(EXERCISE MATERIAL begins)
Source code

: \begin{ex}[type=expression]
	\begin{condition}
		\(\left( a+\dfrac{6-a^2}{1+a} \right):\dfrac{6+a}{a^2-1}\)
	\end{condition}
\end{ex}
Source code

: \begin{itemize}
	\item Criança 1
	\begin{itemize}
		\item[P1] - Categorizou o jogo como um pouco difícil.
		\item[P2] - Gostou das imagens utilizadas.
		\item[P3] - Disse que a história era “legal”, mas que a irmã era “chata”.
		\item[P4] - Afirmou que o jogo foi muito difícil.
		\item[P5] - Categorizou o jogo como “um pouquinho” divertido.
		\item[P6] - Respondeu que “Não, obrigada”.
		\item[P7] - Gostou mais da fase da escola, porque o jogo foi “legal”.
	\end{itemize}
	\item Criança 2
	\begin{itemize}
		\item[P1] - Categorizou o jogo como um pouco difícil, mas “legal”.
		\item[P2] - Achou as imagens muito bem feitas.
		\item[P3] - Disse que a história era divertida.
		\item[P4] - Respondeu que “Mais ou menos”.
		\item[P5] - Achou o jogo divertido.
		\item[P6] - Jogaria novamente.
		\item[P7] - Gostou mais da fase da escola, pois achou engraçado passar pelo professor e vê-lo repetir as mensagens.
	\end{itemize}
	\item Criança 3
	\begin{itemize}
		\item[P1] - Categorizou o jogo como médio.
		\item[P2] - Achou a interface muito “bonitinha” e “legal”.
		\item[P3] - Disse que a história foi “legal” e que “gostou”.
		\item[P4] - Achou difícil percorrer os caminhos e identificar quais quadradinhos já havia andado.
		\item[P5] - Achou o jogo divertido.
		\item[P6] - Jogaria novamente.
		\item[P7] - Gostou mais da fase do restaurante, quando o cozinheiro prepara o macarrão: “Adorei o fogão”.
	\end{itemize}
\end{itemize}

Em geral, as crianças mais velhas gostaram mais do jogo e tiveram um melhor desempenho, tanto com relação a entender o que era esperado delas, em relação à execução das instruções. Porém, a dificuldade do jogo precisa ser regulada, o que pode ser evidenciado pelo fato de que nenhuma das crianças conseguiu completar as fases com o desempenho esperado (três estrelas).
(EXERCISE MATERIAL ends)
(EXERCISE MATERIAL begins)
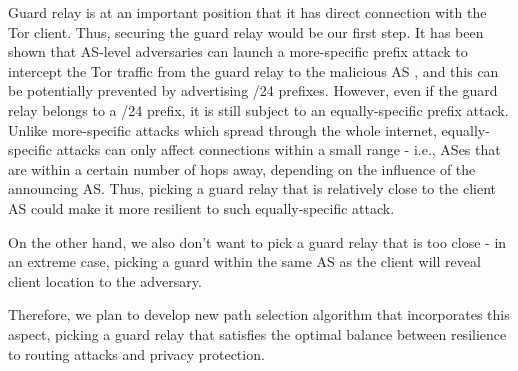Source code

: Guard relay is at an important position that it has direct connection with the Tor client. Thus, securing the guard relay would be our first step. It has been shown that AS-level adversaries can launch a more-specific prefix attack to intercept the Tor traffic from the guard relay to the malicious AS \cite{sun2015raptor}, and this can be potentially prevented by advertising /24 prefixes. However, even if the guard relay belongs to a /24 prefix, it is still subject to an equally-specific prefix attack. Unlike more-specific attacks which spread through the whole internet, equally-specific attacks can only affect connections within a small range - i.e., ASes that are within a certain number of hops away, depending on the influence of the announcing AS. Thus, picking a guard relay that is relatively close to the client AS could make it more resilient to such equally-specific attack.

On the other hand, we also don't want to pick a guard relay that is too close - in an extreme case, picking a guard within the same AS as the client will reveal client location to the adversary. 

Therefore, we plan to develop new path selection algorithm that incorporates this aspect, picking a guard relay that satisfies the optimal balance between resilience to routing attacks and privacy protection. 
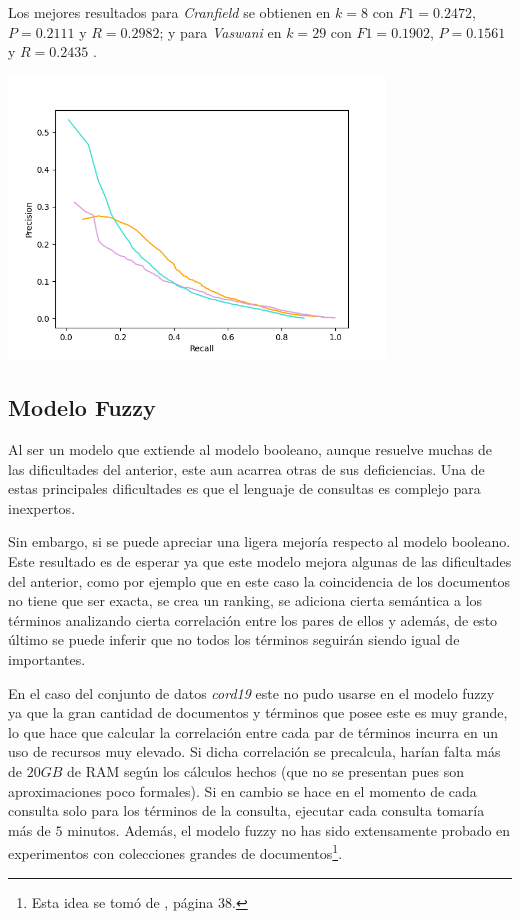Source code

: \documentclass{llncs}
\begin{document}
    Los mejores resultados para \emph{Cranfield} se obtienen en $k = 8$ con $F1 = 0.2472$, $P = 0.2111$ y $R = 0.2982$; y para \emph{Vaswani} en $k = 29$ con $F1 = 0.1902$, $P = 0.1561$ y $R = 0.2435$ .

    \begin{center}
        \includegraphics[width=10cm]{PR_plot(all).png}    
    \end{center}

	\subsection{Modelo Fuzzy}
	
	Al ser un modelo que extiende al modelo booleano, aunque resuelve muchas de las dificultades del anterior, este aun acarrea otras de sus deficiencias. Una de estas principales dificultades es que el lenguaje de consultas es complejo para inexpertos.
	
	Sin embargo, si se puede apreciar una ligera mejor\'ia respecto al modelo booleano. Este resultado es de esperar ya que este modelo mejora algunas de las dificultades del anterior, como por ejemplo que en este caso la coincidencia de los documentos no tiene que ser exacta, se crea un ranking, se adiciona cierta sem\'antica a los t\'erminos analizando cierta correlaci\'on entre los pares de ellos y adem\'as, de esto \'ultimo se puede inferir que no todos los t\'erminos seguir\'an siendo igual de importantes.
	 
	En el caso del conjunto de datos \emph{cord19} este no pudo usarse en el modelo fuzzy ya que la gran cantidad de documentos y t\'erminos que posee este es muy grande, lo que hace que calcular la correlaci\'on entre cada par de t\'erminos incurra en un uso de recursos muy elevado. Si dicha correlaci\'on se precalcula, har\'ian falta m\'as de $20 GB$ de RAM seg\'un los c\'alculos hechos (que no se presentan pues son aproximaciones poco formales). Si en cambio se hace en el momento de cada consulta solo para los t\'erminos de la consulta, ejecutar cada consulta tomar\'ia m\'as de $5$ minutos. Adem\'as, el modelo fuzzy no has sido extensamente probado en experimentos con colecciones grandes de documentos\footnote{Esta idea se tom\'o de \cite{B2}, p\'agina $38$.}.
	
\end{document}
(EXERCISE MATERIAL ends)
(EXERCISE MATERIAL begins)
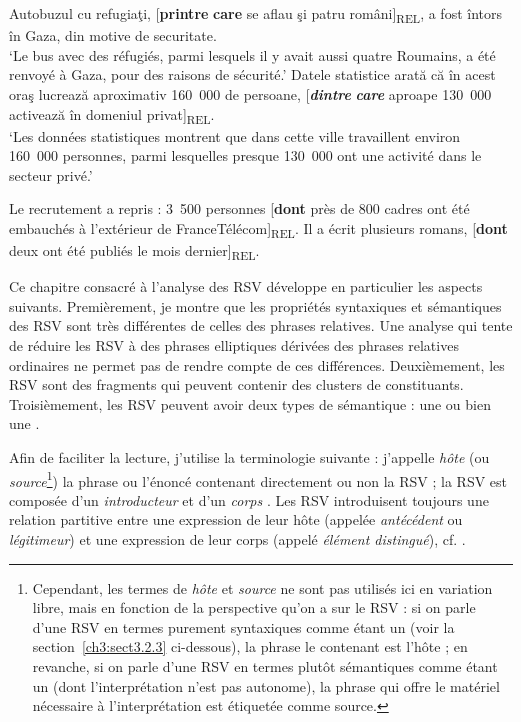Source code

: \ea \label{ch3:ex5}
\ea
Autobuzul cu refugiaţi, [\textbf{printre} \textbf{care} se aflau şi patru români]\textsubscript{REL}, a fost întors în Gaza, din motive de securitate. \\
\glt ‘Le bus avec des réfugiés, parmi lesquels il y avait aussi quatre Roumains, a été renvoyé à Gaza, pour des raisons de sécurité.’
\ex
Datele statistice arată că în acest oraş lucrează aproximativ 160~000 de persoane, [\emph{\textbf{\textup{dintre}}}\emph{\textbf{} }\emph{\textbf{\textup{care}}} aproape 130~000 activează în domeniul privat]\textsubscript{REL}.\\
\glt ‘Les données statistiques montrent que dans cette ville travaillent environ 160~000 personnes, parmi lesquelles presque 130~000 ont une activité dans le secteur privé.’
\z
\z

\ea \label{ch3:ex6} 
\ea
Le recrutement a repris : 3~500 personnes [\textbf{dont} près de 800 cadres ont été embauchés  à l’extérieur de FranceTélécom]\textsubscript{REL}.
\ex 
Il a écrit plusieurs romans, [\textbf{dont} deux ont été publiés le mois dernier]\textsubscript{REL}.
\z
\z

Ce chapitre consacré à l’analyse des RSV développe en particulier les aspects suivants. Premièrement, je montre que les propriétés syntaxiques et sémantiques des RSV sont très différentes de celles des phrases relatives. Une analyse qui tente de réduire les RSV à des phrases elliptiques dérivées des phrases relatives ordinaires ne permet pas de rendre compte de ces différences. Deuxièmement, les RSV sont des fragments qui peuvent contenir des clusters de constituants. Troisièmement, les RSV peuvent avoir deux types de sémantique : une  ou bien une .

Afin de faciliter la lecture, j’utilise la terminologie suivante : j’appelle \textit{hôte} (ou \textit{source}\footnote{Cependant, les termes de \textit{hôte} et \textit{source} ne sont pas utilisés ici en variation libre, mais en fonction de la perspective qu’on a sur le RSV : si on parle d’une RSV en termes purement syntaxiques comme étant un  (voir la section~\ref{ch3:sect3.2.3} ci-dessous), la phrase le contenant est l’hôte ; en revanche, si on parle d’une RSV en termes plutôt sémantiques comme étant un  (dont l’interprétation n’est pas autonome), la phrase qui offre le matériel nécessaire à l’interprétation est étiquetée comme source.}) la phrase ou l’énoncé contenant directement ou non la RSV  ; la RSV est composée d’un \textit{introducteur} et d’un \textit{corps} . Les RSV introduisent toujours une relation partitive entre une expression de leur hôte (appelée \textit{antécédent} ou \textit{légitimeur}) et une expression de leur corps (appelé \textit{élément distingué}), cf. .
(EXERCISE MATERIAL ends)
YOUR ASSIGNMENT: Above are the lines; repeat exactly the ones from the line containing "jogo como médio." down to the line containing "Em geral, as", both inclusive.

SOLUTION FOR THIS EXERCISE:
		\item[P1] - Categorizou o jogo como médio.
		\item[P2] - Achou a interface muito “bonitinha” e “legal”.
		\item[P3] - Disse que a história foi “legal” e que “gostou”.
		\item[P4] - Achou difícil percorrer os caminhos e identificar quais quadradinhos já havia andado.
		\item[P5] - Achou o jogo divertido.
		\item[P6] - Jogaria novamente.
		\item[P7] - Gostou mais da fase do restaurante, quando o cozinheiro prepara o macarrão: “Adorei o fogão”.
	\end{itemize}
\end{itemize}

Em geral, as crianças mais velhas gostaram mais do jogo e tiveram um melhor desempenho, tanto com relação a entender o que era esperado delas, em relação à execução das instruções. Porém, a dificuldade do jogo precisa ser regulada, o que pode ser evidenciado pelo fato de que nenhuma das crianças conseguiu completar as fases com o desempenho esperado (três estrelas).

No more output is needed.